Here, allow me to demonstrate using the AdventureWorks2008R2 database. Although the tables are smaller, this query is very similar in structure to what I needed to run today.
Select Count(Distinct sod.SalesOrderID) As 'distinctCount' From AdventureWorks2008R2.Sales.SalesOrderDetail As sod Join AdventureWorks2008R2.Production.Product As p On sod.ProductID = p.ProductID Where sod.ModifiedDate Between '2008-01-01' And '2008-07-31' And p.MakeFlag = 0;
Now, let’s take a look at the type of indexes we currently have available:
Select name, has_filter, filter_definition From sys.indexes Where object_id = object_id('Sales.SalesOrderDetail');
name has_filter filter_definition ----------------------------------------------------------------------------------------- PK_SalesOrderDetail_SalesOrderID_SalesOrderDetailID 0 NULL AK_SalesOrderDetail_rowguid 0 NULL IX_SalesOrderDetail_ProductID 0 NULL (3 row(s) affected)

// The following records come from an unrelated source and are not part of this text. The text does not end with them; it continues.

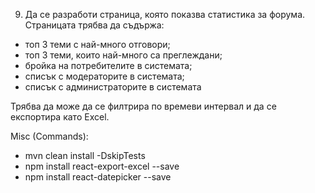 9. Да се разработи страница, която показва статистика за форума. Страницата трябва да съдържа:

- топ 3 теми с най-много отговори;
- топ 3 теми, които най-много са преглеждани;
- бройка на потребителите в системата;
- списък с модераторите в системата;
- списък с администраторите в системата

Трябва да може да се филтрира по времеви интервал и да се експортира като Excel.

Misc (Commands):
- mvn clean install -DskipTests
- npm install react-export-excel --save
- npm install react-datepicker --save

We need an index on ModifiedDate and ProductID, which it doesn’t look like we have currently. Without this, we’re going to end up scanning on the clustered index. That means SQL Server will have to evaluate each and every single row in the table to see if the row matches the criteria of our query. Not pretty, and certainly not fast. So instead, let’s create a filtered index on date. But we can greatly speed up the time it takes to create our filtered index by doing a little investigating upfront and finding a range of clustering key values that will cover the query. Doing this allows SQL Server to seek on the clustered index, greatly reducing the amount of reads necessary to create our filtered index. So let’s see this in action. First, let’s find out the current max value of the table:
Select Max(SalesOrderDetailID) As 'maxID' From AdventureWorks2008R2.Sales.SalesOrderDetail;
maxID ----------- 121317
Now we get to do a little guessing. Let’s go back and see what date we get if we look at half of the records:
Select SalesOrderDetailID, ModifiedDate From AdventureWorks2008R2.Sales.SalesOrderDetail Where SalesOrderDetailID = (121317/2);
SalesOrderDetailID ModifiedDate ------------------ ----------------------- 60658 2007-11-01 00:00:00.000
Okay, SalesOrderDetailID 60658 gets us back to 11/1/2007. That’s a little too far. Let’s see how a SalesOrderDetailID value of 75000 does…
Select SalesOrderDetailID, ModifiedDate From AdventureWorks2008R2.Sales.SalesOrderDetail Where SalesOrderDetailID = 75000;
SalesOrderDetailID ModifiedDate ------------------ ----------------------- 75000 2007-12-27 00:00:00.000
Okay, SalesOrderDetailID 75000 takes us back to 12/27/2007. That’s close enough to 1/1/2008 for my purposes. Of course, depending on the size of the table, in real life it may make sense to try to get closer to the value you’re looking for. But for now, this will do. And because we’re looking for data through the “current date” (7/31/2008 in the AdventureWorks2008R2 database), we already know our outer limit is 121317.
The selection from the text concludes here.